Task requirements ::
No pictures in the copy. Write out the listing below exactly.

*** Data for review ***

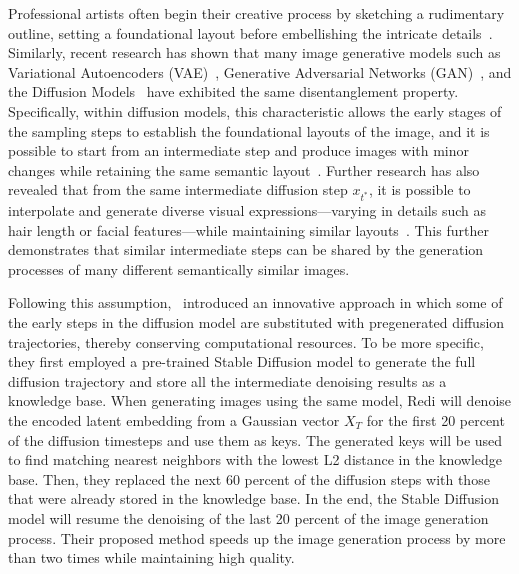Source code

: Professional artists often begin their creative process by sketching a rudimentary outline, setting a foundational layout before embellishing the intricate details~\citet{wolters2012drawing}. Similarly, recent research has shown that many image generative models such as Variational Autoencoders (VAE)~\citet{kim2018disentangling}, Generative Adversarial Networks (GAN)~\citet{karras2020analyzing}, and the Diffusion Models~\citet{yang2023disdiff} have exhibited the same disentanglement property. Specifically, within diffusion models, this characteristic allows the early stages of the sampling steps to establish the foundational layouts of the image, and it is possible to start from an intermediate step and produce images with minor changes while retaining the same semantic layout~\citet{wu2023uncovering}. Further research has also revealed that from the same intermediate diffusion step $x_{t^{*}}$, it is possible to interpolate and generate diverse visual expressions—varying in details such as hair length or facial features—while maintaining similar layouts~\citet{wang2023infodiffusion}. This further demonstrates that similar intermediate steps can be shared by the generation processes of many different semantically similar images. 

Following this assumption,~\citet{zhang2023redi} introduced an innovative approach in which some of the early steps in the diffusion model are substituted with pregenerated diffusion trajectories, thereby conserving computational resources. To be more specific, they first employed a pre-trained Stable Diffusion model to generate the full diffusion trajectory and store all the intermediate denoising results as a knowledge base. When generating images using the same model, Redi will denoise the encoded latent embedding from a Gaussian vector $X_T$ for the first 20 percent of the diffusion timesteps and use them as keys. The generated keys will be used to find matching nearest neighbors with the lowest L2 distance in the knowledge base. Then, they replaced the next 60 percent of the diffusion steps with those that were already stored in the knowledge base. In the end, the Stable Diffusion model will resume the denoising of the last 20 percent of the image generation process. Their proposed method speeds up the image generation process by more than two times while maintaining high quality. 

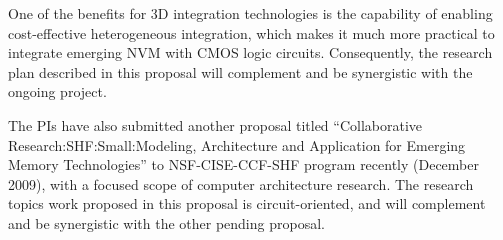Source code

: One of the benefits for 3D integration technologies is
the capability of enabling cost-effective heterogeneous integration, which
makes it much more practical to integrate emerging NVM with CMOS logic circuits.
Consequently, the research plan described in this proposal will
complement and be synergistic with the ongoing project.

The PIs have also submitted another proposal titled ``Collaborative Research:SHF:Small:Modeling, Architecture and Application for Emerging Memory Technologies'' to NSF-CISE-CCF-SHF program recently (December 2009), with a focused
scope of computer architecture research. The research topics work proposed in this proposal is circuit-oriented, and will complement and be synergistic with the other
pending proposal.


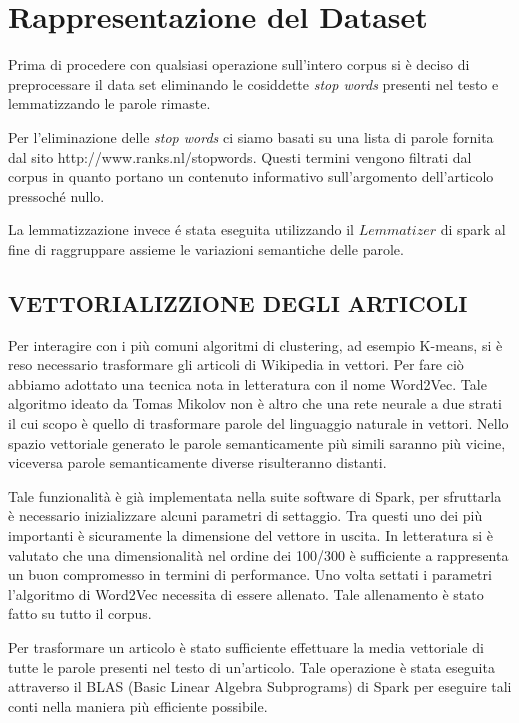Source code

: \documentclass[
	12pt, %
	a4paper, %
	oneside, %
	headinclude,footinclude, %
	BCOR5mm, %
]{scrartcl}
\begin{document}
\section{Rappresentazione del Dataset}
	Prima di procedere con qualsiasi operazione sull'intero corpus si è deciso di preprocessare il data set eliminando le cosiddette \emph{stop words} presenti nel testo e lemmatizzando le parole rimaste.
	
	Per l'eliminazione delle \emph{stop words} ci siamo basati su una lista di parole fornita dal sito http://www.ranks.nl/stopwords. 
	Questi termini vengono filtrati dal corpus in quanto portano un contenuto informativo sull'argomento dell'articolo pressoch\'{e} nullo.
	
	La lemmatizzazione invece \'{e} stata eseguita utilizzando il $Lemmatizer$ di spark al fine di raggruppare assieme le variazioni semantiche delle parole.
	
	\subsection{VETTORIALIZZIONE DEGLI ARTICOLI}

        Per interagire con i più comuni algoritmi di clustering, ad esempio K-means, si è reso necessario trasformare
        gli articoli di Wikipedia in vettori.
        Per fare ciò abbiamo adottato una tecnica nota in letteratura con il nome Word2Vec. Tale algoritmo ideato da
        Tomas Mikolov non è altro che una rete neurale a due strati il cui scopo è quello di trasformare parole del
        linguaggio naturale in vettori. Nello spazio vettoriale generato le parole semanticamente più simili
        saranno più vicine, viceversa parole semanticamente diverse risulteranno distanti.

        Tale funzionalità è già implementata nella suite software di Spark,
        per sfruttarla è necessario inizializzare alcuni parametri di settaggio. Tra questi uno dei più importanti
        è sicuramente la dimensione del vettore in uscita. In letteratura si è valutato che una dimensionalità
        nel ordine dei 100/300 \cite{w2vdim}
        è sufficiente a rappresenta un buon compromesso in termini di performance.
        Uno volta settati i parametri l'algoritmo di Word2Vec necessita di essere allenato. Tale allenamento è stato
        fatto su tutto il corpus.

        Per trasformare un articolo è stato sufficiente effettuare la media vettoriale di tutte le parole presenti
        nel testo di un'articolo. Tale operazione è stata eseguita attraverso il BLAS (Basic Linear Algebra Subprograms)
        di Spark per eseguire tali conti nella maniera più efficiente possibile.
\end{document}
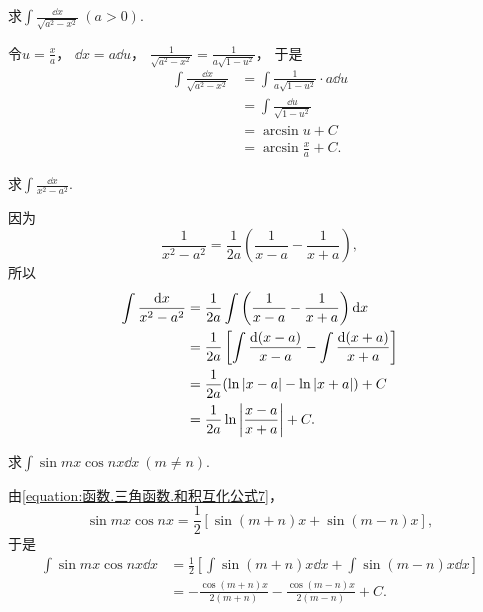 \begin{example}
求\(\int \frac{\dd{x}}{\sqrt{a^2-x^2}}\ (a>0)\).
\begin{solution}
令\(u=\frac{x}{a}\)，
\(\dd{x}=a\dd{u}\)，
\(\frac{1}{\sqrt{a^2-x^2}}
= \frac{1}{a\sqrt{1-u^2}}\)，
于是\begin{align}
	\int \frac{\dd{x}}{\sqrt{a^2-x^2}}
	&= \int \frac{1}{a\sqrt{1-u^2}} \cdot a\dd{u}
		\nonumber \\
	&= \int \frac{\dd{u}}{\sqrt{1-u^2}}
		\nonumber \\
	&= \arcsin u + C
		\nonumber \\
	&= \arcsin\frac{x}{a} + C.
\end{align}
\end{solution}
\end{example}

\begin{example}
求\(\int \frac{\dd{x}}{x^2 - a^2}\).
\begin{solution}
因为\begin{equation*}
	\frac{1}{x^2 - a^2}
	= \frac{1}{2a} \left(\frac{1}{x-a} - \frac{1}{x+a}\right),
\end{equation*}
所以\begin{align}
	\int \frac{\dd{x}}{x^2 - a^2}
	&= \frac{1}{2a} \int \left(\frac{1}{x-a} - \frac{1}{x+a}\right) \dd{x}
		\nonumber \\
	&= \frac{1}{2a} \left[ \int \frac{\dd(x-a)}{x-a} - \int \frac{\dd(x+a)}{x+a} \right]
		\nonumber \\
	&= \frac{1}{2a} ( \ln\abs{x-a} - \ln\abs{x+a} ) + C
		\nonumber \\
	&= \frac{1}{2a} \ln\abs{\frac{x-a}{x+a}} + C.
\end{align}
\end{solution}
\end{example}

\begin{example}
求\(\int \sin mx \cos nx \dd{x}\ (m \neq n)\).
\begin{solution}
由\cref{equation:函数.三角函数.和积互化公式7}，
\begin{equation*}
	\sin mx \cos nx
	= \frac12 [\sin(m+n)x + \sin(m-n)x],
\end{equation*}
于是\begin{align}
	\int \sin mx \cos nx \dd{x}
	&= \frac12 \left[
		\int \sin(m+n)x \dd{x}
		+ \int \sin(m-n)x \dd{x}
	\right]
	\nonumber \\
	&= -\frac{\cos(m+n)x}{2(m+n)}
		- \frac{\cos(m-n)x}{2(m-n)}
		+ C.
\end{align}
\end{solution}
\end{example}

***

Expected output ::
Source code

: Professional artists often begin their creative process by sketching a rudimentary outline, setting a foundational layout before embellishing the intricate details~\citet{wolters2012drawing}. Similarly, recent research has shown that many image generative models such as Variational Autoencoders (VAE)~\citet{kim2018disentangling}, Generative Adversarial Networks (GAN)~\citet{karras2020analyzing}, and the Diffusion Models~\citet{yang2023disdiff} have exhibited the same disentanglement property. Specifically, within diffusion models, this characteristic allows the early stages of the sampling steps to establish the foundational layouts of the image, and it is possible to start from an intermediate step and produce images with minor changes while retaining the same semantic layout~\citet{wu2023uncovering}. Further research has also revealed that from the same intermediate diffusion step $x_{t^{*}}$, it is possible to interpolate and generate diverse visual expressions—varying in details such as hair length or facial features—while maintaining similar layouts~\citet{wang2023infodiffusion}. This further demonstrates that similar intermediate steps can be shared by the generation processes of many different semantically similar images. 

Following this assumption,~\citet{zhang2023redi} introduced an innovative approach in which some of the early steps in the diffusion model are substituted with pregenerated diffusion trajectories, thereby conserving computational resources. To be more specific, they first employed a pre-trained Stable Diffusion model to generate the full diffusion trajectory and store all the intermediate denoising results as a knowledge base. When generating images using the same model, Redi will denoise the encoded latent embedding from a Gaussian vector $X_T$ for the first 20 percent of the diffusion timesteps and use them as keys. The generated keys will be used to find matching nearest neighbors with the lowest L2 distance in the knowledge base. Then, they replaced the next 60 percent of the diffusion steps with those that were already stored in the knowledge base. In the end, the Stable Diffusion model will resume the denoising of the last 20 percent of the image generation process. Their proposed method speeds up the image generation process by more than two times while maintaining high quality. 

Source code

: One of the benefits for 3D integration technologies is
the capability of enabling cost-effective heterogeneous integration, which
makes it much more practical to integrate emerging NVM with CMOS logic circuits.
Consequently, the research plan described in this proposal will
complement and be synergistic with the ongoing project.

The PIs have also submitted another proposal titled ``Collaborative Research:SHF:Small:Modeling, Architecture and Application for Emerging Memory Technologies'' to NSF-CISE-CCF-SHF program recently (December 2009), with a focused
scope of computer architecture research. The research topics work proposed in this proposal is circuit-oriented, and will complement and be synergistic with the other
pending proposal.


Source code

: \documentclass[
	12pt, %
	a4paper, %
	oneside, %
	headinclude,footinclude, %
	BCOR5mm, %
]{scrartcl}
\begin{document}
\section{Rappresentazione del Dataset}
	Prima di procedere con qualsiasi operazione sull'intero corpus si è deciso di preprocessare il data set eliminando le cosiddette \emph{stop words} presenti nel testo e lemmatizzando le parole rimaste.
	
	Per l'eliminazione delle \emph{stop words} ci siamo basati su una lista di parole fornita dal sito http://www.ranks.nl/stopwords. 
	Questi termini vengono filtrati dal corpus in quanto portano un contenuto informativo sull'argomento dell'articolo pressoch\'{e} nullo.
	
	La lemmatizzazione invece \'{e} stata eseguita utilizzando il $Lemmatizer$ di spark al fine di raggruppare assieme le variazioni semantiche delle parole.
	
	\subsection{VETTORIALIZZIONE DEGLI ARTICOLI}

        Per interagire con i più comuni algoritmi di clustering, ad esempio K-means, si è reso necessario trasformare
        gli articoli di Wikipedia in vettori.
        Per fare ciò abbiamo adottato una tecnica nota in letteratura con il nome Word2Vec. Tale algoritmo ideato da
        Tomas Mikolov non è altro che una rete neurale a due strati il cui scopo è quello di trasformare parole del
        linguaggio naturale in vettori. Nello spazio vettoriale generato le parole semanticamente più simili
        saranno più vicine, viceversa parole semanticamente diverse risulteranno distanti.

        Tale funzionalità è già implementata nella suite software di Spark,
        per sfruttarla è necessario inizializzare alcuni parametri di settaggio. Tra questi uno dei più importanti
        è sicuramente la dimensione del vettore in uscita. In letteratura si è valutato che una dimensionalità
        nel ordine dei 100/300 \cite{w2vdim}
        è sufficiente a rappresenta un buon compromesso in termini di performance.
        Uno volta settati i parametri l'algoritmo di Word2Vec necessita di essere allenato. Tale allenamento è stato
        fatto su tutto il corpus.

        Per trasformare un articolo è stato sufficiente effettuare la media vettoriale di tutte le parole presenti
        nel testo di un'articolo. Tale operazione è stata eseguita attraverso il BLAS (Basic Linear Algebra Subprograms)
        di Spark per eseguire tali conti nella maniera più efficiente possibile.
\end{document}
 \begin{example}
求\(\int \frac{\dd{x}}{\sqrt{a^2-x^2}}\ (a>0)\).
\begin{solution}
令\(u=\frac{x}{a}\)，
\(\dd{x}=a\dd{u}\)，
\(\frac{1}{\sqrt{a^2-x^2}}
= \frac{1}{a\sqrt{1-u^2}}\)，
于是\begin{align}
	\int \frac{\dd{x}}{\sqrt{a^2-x^2}}
	&= \int \frac{1}{a\sqrt{1-u^2}} \cdot a\dd{u}
		\nonumber \\
	&= \int \frac{\dd{u}}{\sqrt{1-u^2}}
		\nonumber \\
	&= \arcsin u + C
		\nonumber \\
	&= \arcsin\frac{x}{a} + C.
\end{align}
\end{solution}
\end{example}

\begin{example}
求\(\int \frac{\dd{x}}{x^2 - a^2}\).
\begin{solution}
因为\begin{equation*}
	\frac{1}{x^2 - a^2}
	= \frac{1}{2a} \left(\frac{1}{x-a} - \frac{1}{x+a}\right),
\end{equation*}
所以\begin{align}
	\int \frac{\dd{x}}{x^2 - a^2}
	&= \frac{1}{2a} \int \left(\frac{1}{x-a} - \frac{1}{x+a}\right) \dd{x}
		\nonumber \\
	&= \frac{1}{2a} \left[ \int \frac{\dd(x-a)}{x-a} - \int \frac{\dd(x+a)}{x+a} \right]
		\nonumber \\
	&= \frac{1}{2a} ( \ln\abs{x-a} - \ln\abs{x+a} ) + C
		\nonumber \\
	&= \frac{1}{2a} \ln\abs{\frac{x-a}{x+a}} + C.
\end{align}
\end{solution}
\end{example}

\begin{example}
求\(\int \sin mx \cos nx \dd{x}\ (m \neq n)\).
\begin{solution}
由\cref{equation:函数.三角函数.和积互化公式7}，
\begin{equation*}
	\sin mx \cos nx
	= \frac12 [\sin(m+n)x + \sin(m-n)x],
\end{equation*}
于是\begin{align}
	\int \sin mx \cos nx \dd{x}
	&= \frac12 \left[
		\int \sin(m+n)x \dd{x}
		+ \int \sin(m-n)x \dd{x}
	\right]
	\nonumber \\
	&= -\frac{\cos(m+n)x}{2(m+n)}
		- \frac{\cos(m-n)x}{2(m-n)}
		+ C.
\end{align}
\end{solution}
\end{example}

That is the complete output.